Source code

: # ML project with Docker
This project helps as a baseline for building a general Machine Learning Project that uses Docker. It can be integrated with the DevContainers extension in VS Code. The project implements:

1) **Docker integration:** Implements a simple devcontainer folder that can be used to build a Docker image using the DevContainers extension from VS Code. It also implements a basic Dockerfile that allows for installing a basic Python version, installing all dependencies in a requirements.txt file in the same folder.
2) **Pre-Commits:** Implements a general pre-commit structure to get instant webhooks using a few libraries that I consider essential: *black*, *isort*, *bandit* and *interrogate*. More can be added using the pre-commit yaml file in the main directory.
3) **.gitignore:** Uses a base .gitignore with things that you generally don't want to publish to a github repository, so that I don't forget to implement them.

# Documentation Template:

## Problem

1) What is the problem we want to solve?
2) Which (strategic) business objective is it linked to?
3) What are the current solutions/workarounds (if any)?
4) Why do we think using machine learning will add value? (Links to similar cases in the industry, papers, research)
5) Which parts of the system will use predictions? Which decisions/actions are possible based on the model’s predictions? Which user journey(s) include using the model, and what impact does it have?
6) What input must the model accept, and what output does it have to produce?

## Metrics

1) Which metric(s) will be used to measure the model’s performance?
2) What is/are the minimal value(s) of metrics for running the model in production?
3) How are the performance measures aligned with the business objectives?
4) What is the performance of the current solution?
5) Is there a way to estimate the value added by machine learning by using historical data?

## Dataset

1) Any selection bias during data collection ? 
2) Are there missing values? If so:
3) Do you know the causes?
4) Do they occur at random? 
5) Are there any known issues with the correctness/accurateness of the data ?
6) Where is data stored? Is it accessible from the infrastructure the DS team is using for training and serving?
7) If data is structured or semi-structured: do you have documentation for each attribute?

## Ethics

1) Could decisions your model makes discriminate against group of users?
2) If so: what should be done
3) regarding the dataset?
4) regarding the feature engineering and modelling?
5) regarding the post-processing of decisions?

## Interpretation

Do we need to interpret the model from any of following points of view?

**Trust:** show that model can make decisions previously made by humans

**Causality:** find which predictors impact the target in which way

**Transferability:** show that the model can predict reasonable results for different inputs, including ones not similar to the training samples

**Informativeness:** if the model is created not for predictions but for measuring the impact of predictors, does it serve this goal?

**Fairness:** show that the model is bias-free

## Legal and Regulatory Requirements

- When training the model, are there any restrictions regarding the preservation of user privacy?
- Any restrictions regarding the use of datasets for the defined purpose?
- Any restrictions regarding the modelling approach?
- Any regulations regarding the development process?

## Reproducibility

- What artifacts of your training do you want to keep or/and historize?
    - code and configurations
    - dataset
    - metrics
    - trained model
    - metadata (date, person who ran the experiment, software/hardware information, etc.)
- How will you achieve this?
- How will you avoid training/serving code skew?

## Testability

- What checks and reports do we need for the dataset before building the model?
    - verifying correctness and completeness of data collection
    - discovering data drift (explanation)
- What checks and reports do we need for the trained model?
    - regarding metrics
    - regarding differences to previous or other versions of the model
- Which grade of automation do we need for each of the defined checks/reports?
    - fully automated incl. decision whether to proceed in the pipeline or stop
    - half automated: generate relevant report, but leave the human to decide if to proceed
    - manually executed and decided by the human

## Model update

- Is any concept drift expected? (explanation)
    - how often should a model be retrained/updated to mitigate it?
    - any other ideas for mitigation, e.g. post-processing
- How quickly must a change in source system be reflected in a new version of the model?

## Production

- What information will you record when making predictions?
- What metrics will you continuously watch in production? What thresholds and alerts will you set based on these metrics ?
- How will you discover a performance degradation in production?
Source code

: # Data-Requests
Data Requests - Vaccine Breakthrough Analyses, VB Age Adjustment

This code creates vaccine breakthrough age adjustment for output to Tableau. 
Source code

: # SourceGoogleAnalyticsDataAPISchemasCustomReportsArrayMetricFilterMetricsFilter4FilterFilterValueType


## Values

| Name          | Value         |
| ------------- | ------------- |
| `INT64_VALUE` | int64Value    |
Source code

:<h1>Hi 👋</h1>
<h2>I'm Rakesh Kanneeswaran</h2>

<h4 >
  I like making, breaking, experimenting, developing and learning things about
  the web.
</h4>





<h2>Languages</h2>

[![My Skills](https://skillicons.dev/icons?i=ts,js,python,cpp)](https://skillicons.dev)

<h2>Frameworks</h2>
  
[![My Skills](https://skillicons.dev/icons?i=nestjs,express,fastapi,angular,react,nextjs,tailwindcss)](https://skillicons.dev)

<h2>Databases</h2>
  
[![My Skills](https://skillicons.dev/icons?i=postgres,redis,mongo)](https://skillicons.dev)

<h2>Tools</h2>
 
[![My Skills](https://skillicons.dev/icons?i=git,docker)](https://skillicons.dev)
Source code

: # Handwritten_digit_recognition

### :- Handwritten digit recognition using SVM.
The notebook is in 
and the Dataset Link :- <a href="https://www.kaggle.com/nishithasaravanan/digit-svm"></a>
○ ○ ○ ○ ○
Wherever the word "business" turns up in a line of the listing, that line counts; report the total as a lone number.

Answer for this exercise: 2